- _Exercise requirements_: Find the string "case" in the listing below and return each line it appears in.

- _Raw data_:
<<<<

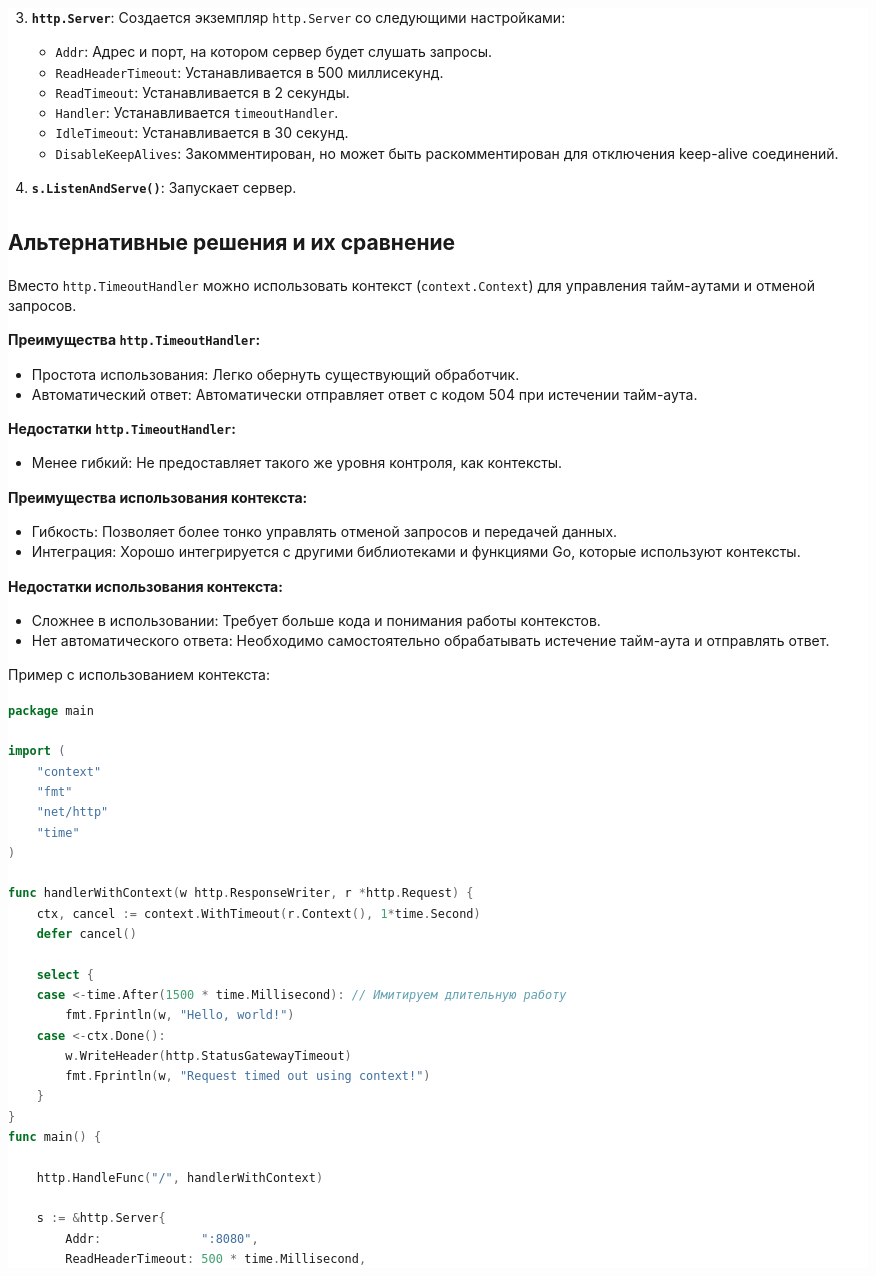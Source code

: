 3.  **`http.Server`**: Создается экземпляр `http.Server` со следующими настройками:
    *   `Addr`: Адрес и порт, на котором сервер будет слушать запросы.
    *   `ReadHeaderTimeout`: Устанавливается в 500 миллисекунд.
    *   `ReadTimeout`: Устанавливается в 2 секунды.
    *   `Handler`: Устанавливается `timeoutHandler`.
    *   `IdleTimeout`: Устанавливается в 30 секунд.
    *   `DisableKeepAlives`: Закомментирован, но может быть раскомментирован для отключения keep-alive соединений.

4.  **`s.ListenAndServe()`**: Запускает сервер.

## Альтернативные решения и их сравнение

Вместо `http.TimeoutHandler` можно использовать контекст (`context.Context`) для управления тайм-аутами и отменой запросов.

**Преимущества `http.TimeoutHandler`:**

*   Простота использования: Легко обернуть существующий обработчик.
*   Автоматический ответ: Автоматически отправляет ответ с кодом 504 при истечении тайм-аута.

**Недостатки `http.TimeoutHandler`:**

*   Менее гибкий: Не предоставляет такого же уровня контроля, как контексты.

**Преимущества использования контекста:**

*   Гибкость: Позволяет более тонко управлять отменой запросов и передачей данных.
*   Интеграция: Хорошо интегрируется с другими библиотеками и функциями Go, которые используют контексты.

**Недостатки использования контекста:**

*   Сложнее в использовании: Требует больше кода и понимания работы контекстов.
*   Нет автоматического ответа: Необходимо самостоятельно обрабатывать истечение тайм-аута и отправлять ответ.

Пример с использованием контекста:

```go
package main

import (
	"context"
	"fmt"
	"net/http"
	"time"
)

func handlerWithContext(w http.ResponseWriter, r *http.Request) {
	ctx, cancel := context.WithTimeout(r.Context(), 1*time.Second)
	defer cancel()

	select {
	case <-time.After(1500 * time.Millisecond): // Имитируем длительную работу
		fmt.Fprintln(w, "Hello, world!")
	case <-ctx.Done():
		w.WriteHeader(http.StatusGatewayTimeout)
		fmt.Fprintln(w, "Request timed out using context!")
	}
}
func main() {

    http.HandleFunc("/", handlerWithContext)

	s := &http.Server{
		Addr:              ":8080",
		ReadHeaderTimeout: 500 * time.Millisecond,
```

>>>>

- _Your response_:
	case <-time.After(1500 * time.Millisecond): // Имитируем длительную работу
	case <-ctx.Done():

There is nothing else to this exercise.